4. Severability. If any provision (or any part thereof) or provisions of these Bylaws shall be held to be invalid, illegal or unenforceable as applied to any circumstance for any reason whatsoever: (i) the validity, legality and enforceability of such provisions in any other circumstance and of the remaining provisions of these Bylaws (including, without limitation, each portion of any section of these Bylaws containing any such provision held to be invalid, illegal or unenforceable that is not itself held to be invalid, illegal or unenforceable) shall not in any way be affected or impaired thereby and (ii) to the fullest extent possible, the provisions of these Bylaws (including, without limitation, each such portion containing any such provision held to be invalid, illegal or unenforceable) shall be construed for the benefit of the Corporation to the fullest extent permitted by law so as to (a) give effect to the intent manifested by the provision held invalid, illegal or unenforceable, and (b) permit the Corporation to protect its directors, officers, employees and agents from personal liability in respect of their good faith service. Reference herein to laws, regulations or agencies shall be deemed to include all amendments thereof, substitutions therefor and successors thereto, as the case may be.
ARTICLE XI.
Exclusive Jurisdiction for Certain Actions
Unless the Corporation consents in writing to the selection of an alternative forum, the Court of Chancery of the State of Delaware shall, to the fullest extent permitted by law, be the sole and exclusive forum for (a) any derivative action or proceeding brought on behalf of the Corporation, (b) any action asserting a claim of breach of fiduciary duty owed by, or other wrongdoing by, any director, officer, employee or agent of the Corporation to the Corporation or the Corporation’s stockholders, creditors or other constituents, (c) any action asserting a claim arising pursuant to any provision of the General Corporation Law of Delaware or the Certificate of Incorporation or these Bylaws of the Corporation, (d) any action to interpret, apply, enforce or determine the validity of the Certificate of Incorporation or these Bylaws of the Corporation or (e) any action asserting a claim governed by the internal affairs doctrine, in each case subject to said Court of Chancery of the State of Delaware having personal jurisdiction over the indispensable parties named as defendants therein; provided that if and only if the Court of Chancery of the State of Delaware dismisses any such action for lack of subject matter jurisdiction, such action may be brought in another state or federal court sitting in the State of Delaware.
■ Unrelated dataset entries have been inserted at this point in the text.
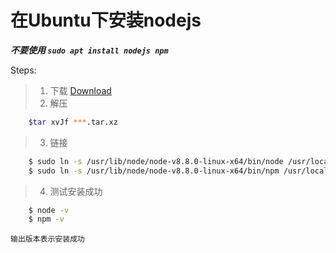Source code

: # 在Ubuntu下安装nodejs



***不要使用 ```sudo apt install nodejs npm```***

Steps:
>1. 下载 [Download](https://nodejs.org/en/download/)
>2. 解压 
``` bash
    $tar xvJf ***.tar.xz
```
>3. 链接
``` bash
    $ sudo ln -s /usr/lib/node/node-v8.8.0-linux-x64/bin/node /usr/local/bin/node
    $ sudo ln -s /usr/lib/node/node-v8.8.0-linux-x64/bin/npm /usr/local/bin/npm
```
>4. 测试安装成功
``` bash
    $ node -v
    $ npm -v
```  
    输出版本表示安装成功

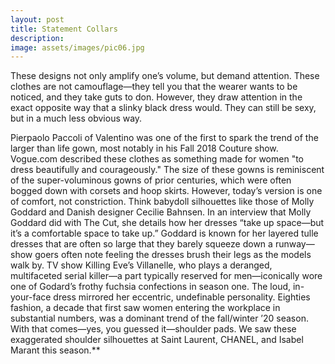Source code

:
 ```yaml
---
layout: post
title: Statement Collars
description: 
image: assets/images/pic06.jpg
---
```

These designs not only amplify one’s volume, but demand attention. These clothes are not camouflage—they tell you that the wearer wants to be noticed, and they take guts to don. However, they draw attention in the exact opposite way that a slinky black dress would. They can still be sexy, but in a much less obvious way.

Pierpaolo Paccoli of Valentino was one of the first to spark the trend of the larger than life gown, most notably in his Fall 2018 Couture show. Vogue.com described these clothes as something made for women "to dress beautifully and courageously."
The size of these gowns is reminiscent of the super-voluminous gowns of prior centuries, which were often bogged down with corsets and hoop skirts. However, today’s version is one of comfort, not constriction. Think babydoll silhouettes like those of Molly Goddard and Danish designer Cecilie Bahnsen. In an interview that Molly Goddard did with The Cut, she details how her dresses “take up space—but it’s a comfortable space to take up.” Goddard is known for her layered tulle dresses that are often so large that they barely squeeze down a runway—show goers often note feeling the dresses brush their legs as the models walk by.
TV show Killing Eve’s Villanelle, who plays a deranged, multifaceted serial killer—a part typically reserved for men—iconically wore one of Godard’s frothy fuchsia confections in season one. The loud, in-your-face dress mirrored her eccentric, undefinable personality.
Eighties fashion, a decade that first saw women entering the workplace in substantial numbers, was a dominant trend of the fall/winter ’20 season. With that comes—yes, you guessed it—shoulder pads. We saw these exaggerated shoulder silhouettes at Saint Laurent, CHANEL, and Isabel Marant this season.**
 
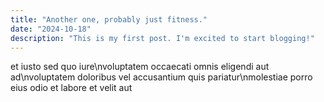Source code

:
 ```yaml
---
title: "Another one, probably just fitness."
date: "2024-10-18"
description: "This is my first post. I'm excited to start blogging!"
---
```


et iusto sed quo iure\nvoluptatem occaecati omnis eligendi aut ad\nvoluptatem doloribus vel accusantium quis pariatur\nmolestiae porro eius odio et labore et velit aut
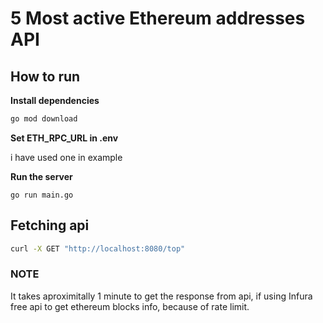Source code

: # 5 Most active Ethereum addresses API


## How to run 

**Install dependencies**

```bash
go mod download
```

**Set ETH_RPC_URL in .env**

i have used one in example


**Run the server**

```
go run main.go
```

## Fetching api

```bash
curl -X GET "http://localhost:8080/top"
```


### NOTE

It takes aproximitally 1 minute to get the response from api, if using Infura free api to get ethereum blocks info, because of rate limit.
Unless the Corporation consents in writing to the selection of an alternative forum, the federal district courts of the United States shall, to the fullest extent permitted by law, be the sole and exclusive forum for the resolution of any complaint asserting a cause of action arising under the Securities Act of 1933, as amended.
To the fullest extent permitted by applicable law, any person or entity purchasing or otherwise acquiring any interest in shares of capital stock of the Corporation shall be deemed to have notice of and consented to the provisions of this Article XI of these Bylaws.